As crazy as it sounds, severance packages worth more than $100 million — like the one Yahoo gave fired COO Henrique De Castro this week — occur with some regularity in corporate America, and have since the 1980s.
It’s unusual enough that GMI, the ratings and research firm whose data I cited in declaring De Castro’s golden parachute among the biggest ever, doesn’t even track them. In fact, GMI’s head of research, Gary Hewitt, tells me that packages of this size for non-CEOs are “as scarce as golden hen’s teeth.”
Yet Yahoo CEO Marissa Mayer and her board evidently felt they had to offer De Castro one to poach him from Google. And this even though, according to the New York Times, he was seen as “particularly ill suited for the job,” both by the advertising executives he dealt with and by his colleagues at Yahoo and Google.
Here’s the email Hewitt sent in response to my query.
$100-million plus packages for non-CEOs are as scarce as golden hen’s teeth – there may be more out there (especially on Wall Street, where not every well-paid executive is subject to disclosure), but getting to $100 million is difficult outside of the CEO’s office.
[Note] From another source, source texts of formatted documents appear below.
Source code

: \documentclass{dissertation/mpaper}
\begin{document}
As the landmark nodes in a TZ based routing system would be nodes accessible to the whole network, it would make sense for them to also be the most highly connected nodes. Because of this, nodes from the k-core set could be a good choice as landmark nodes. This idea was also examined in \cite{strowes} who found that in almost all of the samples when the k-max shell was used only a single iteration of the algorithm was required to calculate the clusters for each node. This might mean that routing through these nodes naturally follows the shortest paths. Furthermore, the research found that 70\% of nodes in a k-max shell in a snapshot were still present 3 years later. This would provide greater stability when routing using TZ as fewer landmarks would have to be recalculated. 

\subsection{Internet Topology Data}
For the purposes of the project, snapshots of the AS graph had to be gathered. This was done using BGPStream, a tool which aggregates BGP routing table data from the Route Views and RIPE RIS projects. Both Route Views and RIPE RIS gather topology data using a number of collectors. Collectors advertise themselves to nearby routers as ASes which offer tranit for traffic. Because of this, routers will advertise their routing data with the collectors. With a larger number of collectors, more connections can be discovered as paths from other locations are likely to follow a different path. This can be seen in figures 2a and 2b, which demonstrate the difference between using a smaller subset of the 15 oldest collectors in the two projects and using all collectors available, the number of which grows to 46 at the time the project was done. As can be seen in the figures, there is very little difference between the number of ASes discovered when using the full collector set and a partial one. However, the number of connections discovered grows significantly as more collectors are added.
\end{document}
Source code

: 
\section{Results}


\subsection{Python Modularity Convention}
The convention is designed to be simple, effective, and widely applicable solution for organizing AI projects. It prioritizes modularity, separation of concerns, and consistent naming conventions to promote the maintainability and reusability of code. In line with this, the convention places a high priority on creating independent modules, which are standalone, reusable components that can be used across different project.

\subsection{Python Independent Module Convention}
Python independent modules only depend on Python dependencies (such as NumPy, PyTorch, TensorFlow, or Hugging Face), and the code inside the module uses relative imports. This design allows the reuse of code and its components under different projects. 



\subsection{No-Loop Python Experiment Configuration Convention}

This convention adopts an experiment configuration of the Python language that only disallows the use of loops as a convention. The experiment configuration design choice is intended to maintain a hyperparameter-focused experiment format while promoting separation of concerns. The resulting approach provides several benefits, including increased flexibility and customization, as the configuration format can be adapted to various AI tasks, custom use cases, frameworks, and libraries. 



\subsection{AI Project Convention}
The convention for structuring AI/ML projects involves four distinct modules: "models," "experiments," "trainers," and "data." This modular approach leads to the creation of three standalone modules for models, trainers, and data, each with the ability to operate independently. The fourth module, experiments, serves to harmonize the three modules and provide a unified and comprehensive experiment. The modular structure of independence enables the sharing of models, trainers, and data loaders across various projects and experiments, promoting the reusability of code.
Boards almost never issue a $100 million golden parachute directly – they just happen. These sums are the combination of multiple, overlapping programs that, even following the SEC’s improved disclosure requirements, are difficult to add up. Many boards likely have a “holy cow” moment still, when the value of cash severance, acceleration of equity vesting, pension, and deferred compensation is all totaled up. So it can be even more difficult for investors to track these down – the mandatory disclosure is helpful, but in many cases investors have to piece together the evidence from multiple sources that are sometimes not consistent, or make estimates.
We have not done an exhaustive search for these in the last two years – but two big recent golden parachutes that stand out are William Johnson at Heinz, who earned about $46 million in direct payments upon the take-private last year, plus well over $100 million in pension and equity benefits, and Sanjay Jha at Motorola, with about $67 million when Google acquired Motorola Mobility. There are a lot of $100M plus golden parachutes out there waiting to happen, however – just a couple off the top of my head are Hammergren at McKesson, and Coury at Mylan Pharmaceuticals.